Cotisations à des associations professionnelles

[20]   Le fonctionnaire s’estimant lésé déclare qu’il n’avait pas été informé de la décision de l’employeur de ne plus payer ses cotisations à des associations professionnelles avant son retour au travail, en novembre 2005. Il a toutefois appris que l’employeur avait bel et bien payé ses cotisations à l’International Society for Optical Engineering, sans payer ceux qu’il devait à l’Optical Society of America. Par conséquent, il a déclaré que je devrais ordonner à l’employeur de lui rembourser ses cotisations à l’Optical Society of America pour une période se terminant au moins 30 jours après son retour au travail. Normalement, la règle reconnue de remboursement des cotisations à des associations professionnelles ne donne pas droit à cet avantage à moins que l’employeur en ait fait une exigence du poste. On m’a fait valoir que ce n’est plus une exigence du nouveau poste du fonctionnaire s’estimant lésé depuis décembre 2004. Toutefois, puisqu’il n’avait pas été informé de ce changement avant son retour au travail, ses cotisations à l’Optical Society of America doivent lui être remboursées pour l’année 2005. Les cotisations à partir de 2006 ne sont plus de ma compétence.

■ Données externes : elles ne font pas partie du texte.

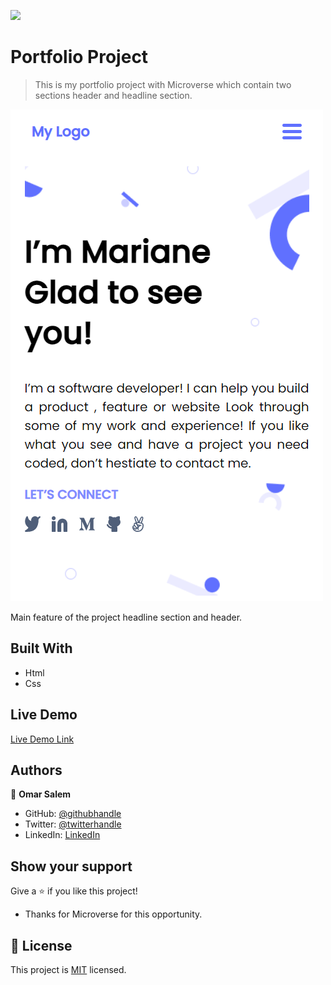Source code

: ![](https://img.shields.io/badge/Microverse-blueviolet)

# Portfolio Project

> This is my portfolio project with Microverse which contain two sections header and headline section.

![screenshot](./assests/ScreenshotPortfolio.png)

Main feature of the project headline section and header.

## Built With

- Html
- Css

## Live Demo

[Live Demo Link](https://omarsalem7.github.io/Portfolio/)

## Authors

👤 **Omar Salem**

- GitHub: [@githubhandle](https://github.com/omarsalem7)
- Twitter: [@twitterhandle](https://twitter.com/Omar80491499)
- LinkedIn: [LinkedIn](https://www.linkedin.com/in/omar-salem-a6945b177/)

## Show your support

Give a ⭐️ if you like this project!

- Thanks for Microverse for this opportunity.

## 📝 License

This project is [MIT](./MIT.md) licensed.
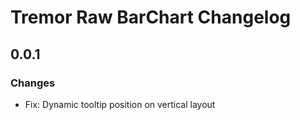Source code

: # Tremor Raw BarChart Changelog

## 0.0.1

### Changes

- Fix: Dynamic tooltip position on vertical layout
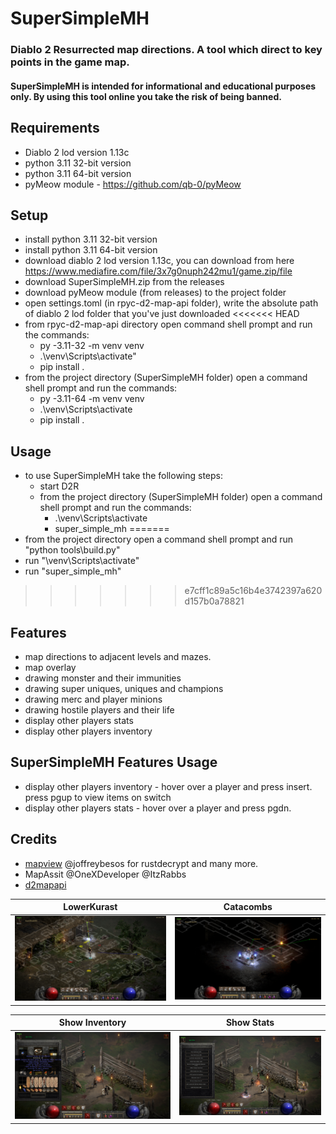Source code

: # SuperSimpleMH
### Diablo 2 Resurrected map directions. A tool which direct to key points in the game map.
#### SuperSimpleMH is intended for informational and educational purposes only. By using this tool online you take the risk of being banned.

## Requirements
* Diablo 2 lod version 1.13c
* python 3.11 32-bit version
* python 3.11 64-bit version
* pyMeow module - https://github.com/qb-0/pyMeow

## Setup
* install python 3.11 32-bit version
* install python 3.11 64-bit version
* download diablo 2 lod version 1.13c, you can download from here https://www.mediafire.com/file/3x7g0nuph242mu1/game.zip/file
* download SuperSimpleMH.zip from the releases
* download pyMeow module (from releases) to the project folder
* open settings.toml (in rpyc-d2-map-api folder), write the absolute path of diablo 2 lod folder that you've just downloaded
<<<<<<< HEAD
* from rpyc-d2-map-api directory open command shell prompt and run the commands:
  * py -3.11-32 -m venv venv
  * .\venv\Scripts\activate"
  * pip install .
* from the project directory (SuperSimpleMH folder) open a command shell prompt and run the commands:
  * py -3.11-64 -m venv venv
  * .\venv\Scripts\activate
  * pip install .

## Usage
* to use SuperSimpleMH take the following steps:
  * start D2R
  * from the project directory (SuperSimpleMH folder) open a command shell prompt and run the commands:
    * .\venv\Scripts\activate
    * super_simple_mh
=======
* from the project directory open a command shell prompt and run "python tools\build.py"
* run "\venv\Scripts\activate"
* run "super_simple_mh"
>>>>>>> e7cff1c89a5c16b4e3742397a620d157b0a78821

## Features
* map directions to adjacent levels and mazes.
* map overlay
* drawing monster and their immunities
* drawing super uniques, uniques and champions
* drawing merc and player minions
* drawing hostile players and their life
* display other players stats
* display other players inventory

## SuperSimpleMH Features Usage
* display other players inventory - hover over a player and press insert. press pgup to view items on switch
* display other players stats - hover over a player and press pgdn.

## Credits
* [mapview](https://github.com/joffreybesos/d2r-mapview) @joffreybesos for rustdecrypt and many more.
* MapAssit @OneXDeveloper @ItzRabbs
* [d2mapapi](https://github.com/jcageman/d2mapapi)


LowerKurast                |  Catacombs
:-------------------------:|:-------------------------:
![plot](./LowerKurast.png)  |  ![plot](Catacombs.png)

Show Inventory             |  Show Stats
:-------------------------:|:-------------------------:
![plot](./ShowInventory.png)  |  ![plot](./ShowStats.png)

Principe du dessaisissement

[21]   L’autre question sur laquelle les parties s’opposent est celle de la demande de dommages-intérêts généraux et alourdis et de dédommagement pour les possibilités de perfectionnement professionnel perdues ainsi que pour les difficultés financières, y compris les frais de représentation. À cet égard, l’employeur invoque le principe du dessaisissement.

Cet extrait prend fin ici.